The fact that words issue from anatomical locations clearly fixed in the gray matter of the brain, does not argue that the speech-areas originate the words. The origin of the word is the idea of which the word is, among other things, the symbol. That particular area of the brain which made it possible for us to utilize the symbols of our ideas became fit for the purpose, first, through gestural relationship with the motor-centers in the brain. More searching inquiry shows that in all right-handed persons the speech-center is localized in the left hemisphere of the brain; left-handed persons have it in the right. Stone implements made by early man demonstrate that we have been right-handed for many thousands of years at least. Everything seems to indicate that the majority of our kind always was right-handed; and it has been proved that all right-handed persons have their word-areas in the left brain. This establishes the relationship between the right-hand, or the principal gestural organ, and the speech-area.

The thinker slowly and laboriously invented the instruments with which to define his thoughts. Habit gradually gave to the instrument so much the mastery of the mind that as modern man approaches adult life he is only capable of thinking by means of the instruments of his earlier racial invention. One may visualize without language, but no one can think in terms other than words. This characteristic of mental process determines true thought. Emotion is a very different phenomenon. Feeling finds expression in a wide range of terms and in various media. Certain emotions may be expressed better in music than in words—certain others in form—and still others in color. Again there are feelings that can not be expressed at all in words, for the mind harbors more than it knows and it has no clear symbols ready for use in certain of its conscious states.
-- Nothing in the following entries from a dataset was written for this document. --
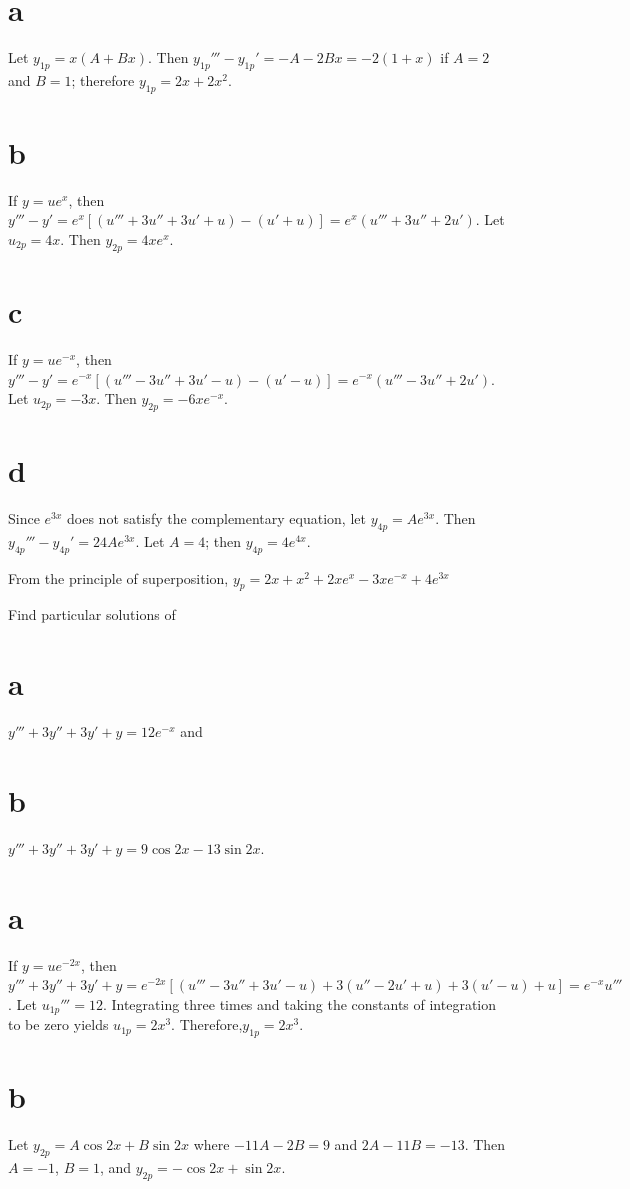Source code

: \documentclass[dvips]{book}
\renewcommand{\exer}[1]{\par\medskip\;\noindent{\color{red}\bf #1.}}
\numberwithin{example}{section}
\numberwithin{equation}{section}
\numberwithin{theorem}{section}
\numberwithin{table}{section}
\numberwithin{figure}{section}
\begin{document}
\part{a} Let $y_{1p}=x(A+Bx)$. Then $y_{1p}'''-y_{1p}'=-A-2Bx=-2(1+x)$
if $A=2$ and $B=1$; therefore $y_{1p}=2x+2x^2$.

\part{b} If $y=ue^x$, then $y'''-y'=e^x [(u'''+3u''+3u'+u)
-(u'+u)]=e^x(u'''+3u''+2u')$. Let $u_{2p}=4x$. Then $y_{2p}=4xe^x$.

\part{c} If $y=ue^{-x}$, then $y'''-y'=e^{-x} [(u'''-3u''+3u'-u)
-(u'-u)]=e^{-x}(u'''-3u''+2u')$. Let $u_{2p}=-3x$. Then
$y_{2p}=-6xe^{-x}$.

\part{d} Since $e^{3x}$ does not satisfy the complementary equation,
let $y_{4p}=Ae^{3x}$. Then $y_{4p}'''-y_{4p}' =24Ae^{3x}$. Let $A=4$;
then $y_{4p}=4e^{4x}$.

From the principle of superposition,
$y_p=2x+x^2+2xe^x-3xe^{-x}+4e^{3x}$

\exer{9.3.52}
 Find particular solutions of
\part{a} $y'''+3y''+3y'+y=12e^{-x}$ and \part{b}
 $y'''+3y''+3y'+y=9\cos2x-13\sin2x$.

\part{a} If $y=ue^{-2x}$, then $y'''+3y''+3y'+y=e^{-2x}[
(u'''-3u''+3u'-u) +3(u''-2u'+u) +3(u'-u) +u]
=e^{-x}u'''$. Let $u_{1p}'''=12$. Integrating three times and
taking the constants of integration to be zero yields
$u_{1p}=2x^3$. Therefore,$y_{1p}=2x^3$.

\part{b}  Let $y_{2p}=A\cos2x+B\sin2x$ where
$-11A-2B=9$ and $2A-11B=-13$.
Then $A=-1$, $B=1$, and
 $y_{2p}=-\cos2x+\sin2x$.
\end{document}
This is not to drag in metaphysics; nor is it a theory made to fit certain isolated facts; but it is, rather, a deduction from physical facts. Clinical experience has shown that damage done to the speech-area may totally destroy the powers of thought while it leaves the emotional faculties seemingly undisturbed. It is clear, therefore, that words in their combinations are the instruments of thought; and that they are, in a limited sense, the masters or moulders of thought, if not actually the thought itself. Thus the ethical relations between language and thought may be much more intimate than is commonly suspected even by the most carefully spoken person of extreme moral sensibility.

We are indebted to modern physicians for the discovery of relations between word and brain. The physician has laid bare the only link ever found by science between mind and matter. It came about through the study of injuries to the human brain. The vivisection of brutes never could have revealed it. Thus it has been demonstrated that an injury to the visual-area of speech produces word-blindness. That is to say, the eyesight is unimpaired, but the portion of the brain that registers for interpretation the written or the printed word becomes illiterate and useless. Oral words are correctly registered in another area, and still another region of the brain permits them to be intelligently uttered.

Likewise a damage to the auditory locality of speech may produce total word-deafness whilst the victim still retains the perfect faculties of reading and writing. Such unfortunate persons may be deaf to words, as words, spoken either by themselves or others; and consequently they are capable only of incoherent speech while yet competent to recognize a multitude of other sounds as well and as rationally as ever.

Another kind of word-failure, or aphasia with agraphia resulting from brain injury, is common. The patient sees, hears, and understands the spoken or the written word, but he is incapable of speaking or writing it. That is to say, his motor-mechanism of speech is destroyed.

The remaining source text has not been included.